» TASK PROMPT: Among the lines below, copy each one in which "spectred" appears.

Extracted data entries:
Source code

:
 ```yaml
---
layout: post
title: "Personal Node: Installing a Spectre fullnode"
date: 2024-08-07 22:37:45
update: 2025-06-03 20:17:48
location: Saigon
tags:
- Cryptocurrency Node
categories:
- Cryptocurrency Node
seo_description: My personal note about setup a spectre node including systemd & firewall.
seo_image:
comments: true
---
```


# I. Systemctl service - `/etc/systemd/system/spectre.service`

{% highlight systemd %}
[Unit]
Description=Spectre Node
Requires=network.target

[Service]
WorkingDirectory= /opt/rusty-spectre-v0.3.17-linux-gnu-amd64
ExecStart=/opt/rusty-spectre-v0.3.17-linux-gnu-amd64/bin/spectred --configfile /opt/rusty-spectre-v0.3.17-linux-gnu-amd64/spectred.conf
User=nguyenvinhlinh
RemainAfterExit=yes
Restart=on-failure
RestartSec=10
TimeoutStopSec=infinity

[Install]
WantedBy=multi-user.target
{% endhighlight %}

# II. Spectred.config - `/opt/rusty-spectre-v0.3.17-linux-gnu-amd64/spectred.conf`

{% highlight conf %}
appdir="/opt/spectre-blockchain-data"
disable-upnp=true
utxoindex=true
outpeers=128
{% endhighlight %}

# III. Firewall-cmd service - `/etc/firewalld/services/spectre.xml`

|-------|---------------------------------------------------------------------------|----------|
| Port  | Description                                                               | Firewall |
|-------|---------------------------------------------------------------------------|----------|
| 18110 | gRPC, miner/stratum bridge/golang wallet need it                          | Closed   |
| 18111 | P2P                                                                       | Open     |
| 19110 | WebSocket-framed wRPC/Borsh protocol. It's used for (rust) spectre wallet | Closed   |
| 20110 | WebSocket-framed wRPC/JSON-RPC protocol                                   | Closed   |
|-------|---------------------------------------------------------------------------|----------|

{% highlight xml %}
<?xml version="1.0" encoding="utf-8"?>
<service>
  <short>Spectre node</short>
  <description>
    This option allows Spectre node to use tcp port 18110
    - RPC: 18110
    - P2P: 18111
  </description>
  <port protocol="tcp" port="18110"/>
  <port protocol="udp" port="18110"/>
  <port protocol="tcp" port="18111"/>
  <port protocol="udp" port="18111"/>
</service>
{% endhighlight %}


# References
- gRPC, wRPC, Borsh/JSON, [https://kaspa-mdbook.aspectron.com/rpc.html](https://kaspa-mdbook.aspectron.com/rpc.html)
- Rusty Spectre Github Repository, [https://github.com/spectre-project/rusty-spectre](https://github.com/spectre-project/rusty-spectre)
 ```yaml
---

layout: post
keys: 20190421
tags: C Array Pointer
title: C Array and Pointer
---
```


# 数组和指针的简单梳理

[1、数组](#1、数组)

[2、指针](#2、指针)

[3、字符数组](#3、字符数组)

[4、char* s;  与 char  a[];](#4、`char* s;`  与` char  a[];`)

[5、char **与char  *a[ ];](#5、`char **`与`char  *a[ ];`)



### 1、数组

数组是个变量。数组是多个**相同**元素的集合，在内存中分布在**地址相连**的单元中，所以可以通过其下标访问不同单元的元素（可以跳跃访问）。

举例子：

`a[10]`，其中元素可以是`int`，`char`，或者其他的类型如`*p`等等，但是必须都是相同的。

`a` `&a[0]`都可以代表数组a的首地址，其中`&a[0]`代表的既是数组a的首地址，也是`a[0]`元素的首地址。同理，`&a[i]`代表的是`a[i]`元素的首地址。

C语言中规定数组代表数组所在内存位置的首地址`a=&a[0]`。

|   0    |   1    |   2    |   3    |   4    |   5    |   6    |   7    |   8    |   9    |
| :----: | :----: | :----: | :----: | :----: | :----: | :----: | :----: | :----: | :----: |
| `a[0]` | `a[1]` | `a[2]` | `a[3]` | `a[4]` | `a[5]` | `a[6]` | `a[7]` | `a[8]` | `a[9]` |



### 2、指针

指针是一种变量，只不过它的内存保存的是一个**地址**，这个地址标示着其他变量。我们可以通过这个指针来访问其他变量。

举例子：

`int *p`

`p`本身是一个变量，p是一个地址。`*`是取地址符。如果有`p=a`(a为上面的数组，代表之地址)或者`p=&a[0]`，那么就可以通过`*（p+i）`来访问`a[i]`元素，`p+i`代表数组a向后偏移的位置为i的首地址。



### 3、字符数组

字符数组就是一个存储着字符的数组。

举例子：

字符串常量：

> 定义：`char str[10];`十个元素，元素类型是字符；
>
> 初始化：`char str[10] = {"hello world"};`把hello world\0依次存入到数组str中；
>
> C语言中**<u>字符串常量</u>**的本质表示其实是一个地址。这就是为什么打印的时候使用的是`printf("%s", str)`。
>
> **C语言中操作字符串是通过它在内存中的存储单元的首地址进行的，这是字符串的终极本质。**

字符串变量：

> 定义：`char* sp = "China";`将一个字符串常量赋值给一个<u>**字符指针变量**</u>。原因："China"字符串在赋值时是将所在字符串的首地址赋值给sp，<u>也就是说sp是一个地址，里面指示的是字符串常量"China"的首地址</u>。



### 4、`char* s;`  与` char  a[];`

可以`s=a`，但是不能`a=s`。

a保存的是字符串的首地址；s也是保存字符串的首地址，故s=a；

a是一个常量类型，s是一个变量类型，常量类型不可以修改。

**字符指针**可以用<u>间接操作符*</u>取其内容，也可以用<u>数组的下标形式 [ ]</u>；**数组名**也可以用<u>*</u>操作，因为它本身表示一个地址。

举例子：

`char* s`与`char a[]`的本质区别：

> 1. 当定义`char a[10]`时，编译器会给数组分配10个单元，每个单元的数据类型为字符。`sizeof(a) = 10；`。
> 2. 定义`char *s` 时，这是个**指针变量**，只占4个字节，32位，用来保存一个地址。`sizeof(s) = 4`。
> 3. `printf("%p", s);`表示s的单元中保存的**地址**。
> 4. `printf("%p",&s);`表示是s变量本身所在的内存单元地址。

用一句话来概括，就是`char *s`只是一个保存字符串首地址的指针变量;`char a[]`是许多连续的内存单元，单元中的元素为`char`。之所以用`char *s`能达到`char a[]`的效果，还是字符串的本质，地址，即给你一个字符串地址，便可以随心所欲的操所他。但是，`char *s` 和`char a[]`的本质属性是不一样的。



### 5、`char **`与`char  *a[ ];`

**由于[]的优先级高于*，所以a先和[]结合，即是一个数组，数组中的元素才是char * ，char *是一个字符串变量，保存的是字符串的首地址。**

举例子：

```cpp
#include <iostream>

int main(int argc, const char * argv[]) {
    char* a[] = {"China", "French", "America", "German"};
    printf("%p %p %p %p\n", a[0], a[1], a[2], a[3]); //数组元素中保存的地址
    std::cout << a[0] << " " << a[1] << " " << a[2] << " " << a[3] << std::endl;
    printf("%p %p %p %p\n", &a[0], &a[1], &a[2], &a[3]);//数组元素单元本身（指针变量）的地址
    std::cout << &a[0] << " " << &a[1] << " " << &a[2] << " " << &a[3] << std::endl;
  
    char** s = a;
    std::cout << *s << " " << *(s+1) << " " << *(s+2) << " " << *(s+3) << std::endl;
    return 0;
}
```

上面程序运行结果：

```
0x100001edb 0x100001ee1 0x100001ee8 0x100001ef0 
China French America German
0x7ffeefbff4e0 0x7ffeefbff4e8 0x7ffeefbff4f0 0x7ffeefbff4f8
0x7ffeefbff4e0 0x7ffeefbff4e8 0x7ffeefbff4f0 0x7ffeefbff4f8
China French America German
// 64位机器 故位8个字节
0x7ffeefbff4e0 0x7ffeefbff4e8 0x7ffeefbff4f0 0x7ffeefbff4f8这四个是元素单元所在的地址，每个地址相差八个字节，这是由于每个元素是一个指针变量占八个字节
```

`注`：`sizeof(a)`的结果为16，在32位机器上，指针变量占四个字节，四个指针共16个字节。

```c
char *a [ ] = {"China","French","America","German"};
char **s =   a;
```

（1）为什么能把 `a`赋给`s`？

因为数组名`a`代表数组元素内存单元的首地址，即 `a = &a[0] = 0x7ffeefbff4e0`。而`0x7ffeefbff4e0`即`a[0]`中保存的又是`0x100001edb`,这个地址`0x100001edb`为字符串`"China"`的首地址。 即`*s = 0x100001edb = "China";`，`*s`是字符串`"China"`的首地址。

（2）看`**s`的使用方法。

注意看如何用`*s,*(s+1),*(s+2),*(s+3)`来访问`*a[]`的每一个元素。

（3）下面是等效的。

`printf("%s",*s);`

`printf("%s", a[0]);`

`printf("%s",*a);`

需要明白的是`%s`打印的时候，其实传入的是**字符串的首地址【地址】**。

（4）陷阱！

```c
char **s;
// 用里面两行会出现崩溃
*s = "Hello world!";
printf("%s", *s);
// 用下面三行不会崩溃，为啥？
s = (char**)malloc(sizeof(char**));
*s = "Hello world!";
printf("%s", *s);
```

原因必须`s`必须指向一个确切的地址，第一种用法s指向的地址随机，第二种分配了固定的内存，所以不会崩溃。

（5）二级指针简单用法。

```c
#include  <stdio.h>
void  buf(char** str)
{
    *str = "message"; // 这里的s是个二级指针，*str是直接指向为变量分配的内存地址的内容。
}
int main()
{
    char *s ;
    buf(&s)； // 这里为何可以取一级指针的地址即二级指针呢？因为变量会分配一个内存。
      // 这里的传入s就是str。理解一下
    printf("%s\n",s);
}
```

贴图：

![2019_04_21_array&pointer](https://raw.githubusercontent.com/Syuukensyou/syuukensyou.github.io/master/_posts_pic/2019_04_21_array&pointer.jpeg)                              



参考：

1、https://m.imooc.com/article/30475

» WRITTEN RESPONSE:
ExecStart=/opt/rusty-spectre-v0.3.17-linux-gnu-amd64/bin/spectred --configfile /opt/rusty-spectre-v0.3.17-linux-gnu-amd64/spectred.conf
# II. Spectred.config - `/opt/rusty-spectre-v0.3.17-linux-gnu-amd64/spectred.conf`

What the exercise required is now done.